Finances News Hebdo: Le changement climatique est un phénomène qui affecte la planète et donc tous les secteurs. Dans quelle mesure ce fléau influe-t-il la filière sucrière au Maroc ?
MohamedFikrat: Le secteur sucrier est une chaîne de valeur intégrée, de l’amont agricole jusqu’à la distribution. Du fait que la moitié de la production provient de l’amont agricole (nous sommes présents dans 5 régions irriguées avec 80.000 agriculteurs qui interagissent avec nous), nous sommes exposés de plein fouet à toutes les problématiques liées au changement climatique. C’est pour cela que nous avons mis en place, depuis plusieurs années, toute une stratégie d’accompagnement et d’encadrement des opérations agricoles, notamment par le choix des meilleures semences possibles, et l’introduction des meilleures méthodes de préparation du sol, d’entretien et de récolte de la betterave et de la canne. C’est d’ailleurs ce qui nous a permis d’atténuer les effets que nous avons eus à subir à cause des inondations, de la sécheresse, du gel...
Tout cela a été géré grâce à l’écosystème qui regroupe aussi bien les différents ministères, que les associations des agriculteurs, nos clients, nos fournisseurs, nos actionnaires…

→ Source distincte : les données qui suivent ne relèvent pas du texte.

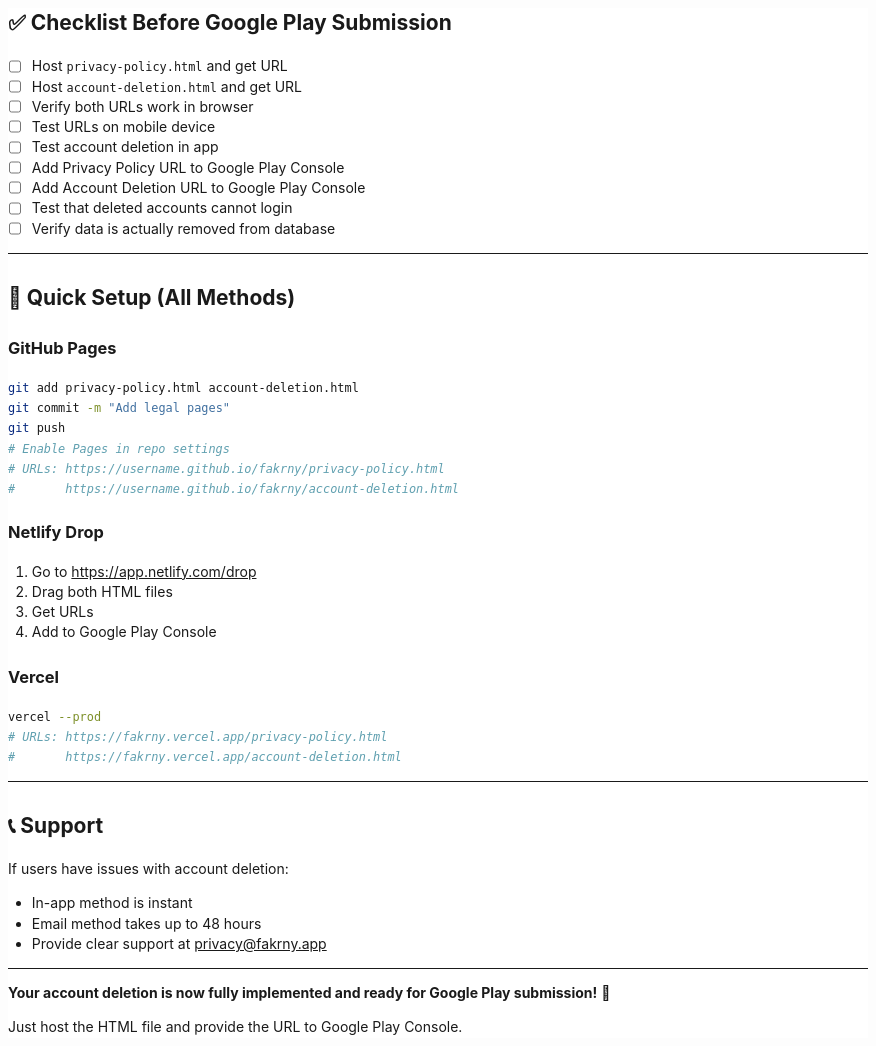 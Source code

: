 ## ✅ Checklist Before Google Play Submission

- [ ] Host `privacy-policy.html` and get URL
- [ ] Host `account-deletion.html` and get URL
- [ ] Verify both URLs work in browser
- [ ] Test URLs on mobile device
- [ ] Test account deletion in app
- [ ] Add Privacy Policy URL to Google Play Console
- [ ] Add Account Deletion URL to Google Play Console
- [ ] Test that deleted accounts cannot login
- [ ] Verify data is actually removed from database

---

## 🎯 Quick Setup (All Methods)

### GitHub Pages
```bash
git add privacy-policy.html account-deletion.html
git commit -m "Add legal pages"
git push
# Enable Pages in repo settings
# URLs: https://username.github.io/fakrny/privacy-policy.html
#       https://username.github.io/fakrny/account-deletion.html
```

### Netlify Drop
1. Go to https://app.netlify.com/drop
2. Drag both HTML files
3. Get URLs
4. Add to Google Play Console

### Vercel
```bash
vercel --prod
# URLs: https://fakrny.vercel.app/privacy-policy.html
#       https://fakrny.vercel.app/account-deletion.html
```

---

## 📞 Support

If users have issues with account deletion:
- In-app method is instant
- Email method takes up to 48 hours
- Provide clear support at privacy@fakrny.app

---

**Your account deletion is now fully implemented and ready for Google Play submission!** 🚀

Just host the HTML file and provide the URL to Google Play Console.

Un écosystème qui fonctionne main dans la main dans le cadre du contrat-programme du Plan Maroc Vert signé devant SM le Roi. Je tiens à rappeler que nous étions la première Fédération interprofessionnelle à l’avoir signé en 2008, puis renouvelé en 2013. Ce fonctionnement nous a donc permis de gérer les différents risques. Preuve en est, en 2015 qui a été une année pas du tout facile sur le plan agricole, nous avons enregistré des résultats exceptionnels, avec une production de 607.000 tonnes de sucre blanc, couvrant ainsi 50% des besoins de notre pays. Ce qui est aussi très important à signaler, c’est l’amélioration du rendement. En 2015, le rendement moyen a été de 12 tonnes de sucre à l’hectare contre 5 à 6 tonnes entre 2005 et 2006. Cette augmentation de rendement s’est traduite par une augmentation des revenus des agriculteurs, dont la majorité possède de petites exploitations (entre 1 et 2 hectares).
F.N.H.: Les effets du changement climatique ne font que s’accentuer, augmentant les risques qu’encourt votre filière. Avez-vous évalué les besoins financiers nécessaires pour faire face à ce fléau naturel dans les prochaines années ?
M. F.: En fait, nous n’avons pas réalisé une évaluation sur plusieurs années, mais comme toute entreprise qui se respecte, nous procédons à des prévisions budgétaires, d’analyse et de projection sur une année ou sur 3 ans ainsi qu’un suivi en temps réel de ce que nous faisons.
C’est d’ailleurs ce qui nous a permis de suivre attentivement toutes les nouvelles technologies qui peuvent être mises au point dans notre secteur, ainsi que les risques auxquels nous sommes exposés.
Ceci nous a amenés à investir plus de 7 milliards de DH sur ces dernières années pour améliorer de manière continue notre outil de production et à faire des choix pertinents qui nous rapprochent des meilleurs standards internationaux, que ce soit pour les sucreries de betterave, de canne que pour la raffinerie de Casablanca. Cette dernière fait d’ailleurs partie du top 5 mondial du point de vue performance. Aussi, la capacité dont nous disposons nous permet-elle aujourd’hui de dégager un volume respectable que nous exportons. Nous importons du sucre brut, en admission temporaire et en dehors du système de compensation, et nous l’exportons sur plus de 25 pays. Cela est rendu possible grâce à la qualité du sucre et à la compétitivité de la filière.
F.N.H.: Le Maroc s’est engagé dans le cadre de ses NDC à réduire de 13% (et 19% conditionnés par l’appui international) ses émissions de gaz à effet de serre à l’horizon 2030. Comment comptez-vous contribuer pour atteindre cet objectif ?
M. F.: Nous avons réalisé une étude qui nous a permis de déterminer l’empreinte carbone de notre filière. Elle est ainsi évaluée à 0,7% de l’empreinte globale du pays. La bonne nouvelle est que nous avons un bilan positif, puisque l’estimation des rejets carbone est évaluée à 0,525 kg CO2/kg de sucre, sachant que les plantes sucrières permettent l’absorption de 0,764 kg CO2/kg de sucre. Cela nous encourage à nous engager à l’horizon 2020 à mettre en place un plan pour diminuer de 20% notre empreinte carbone.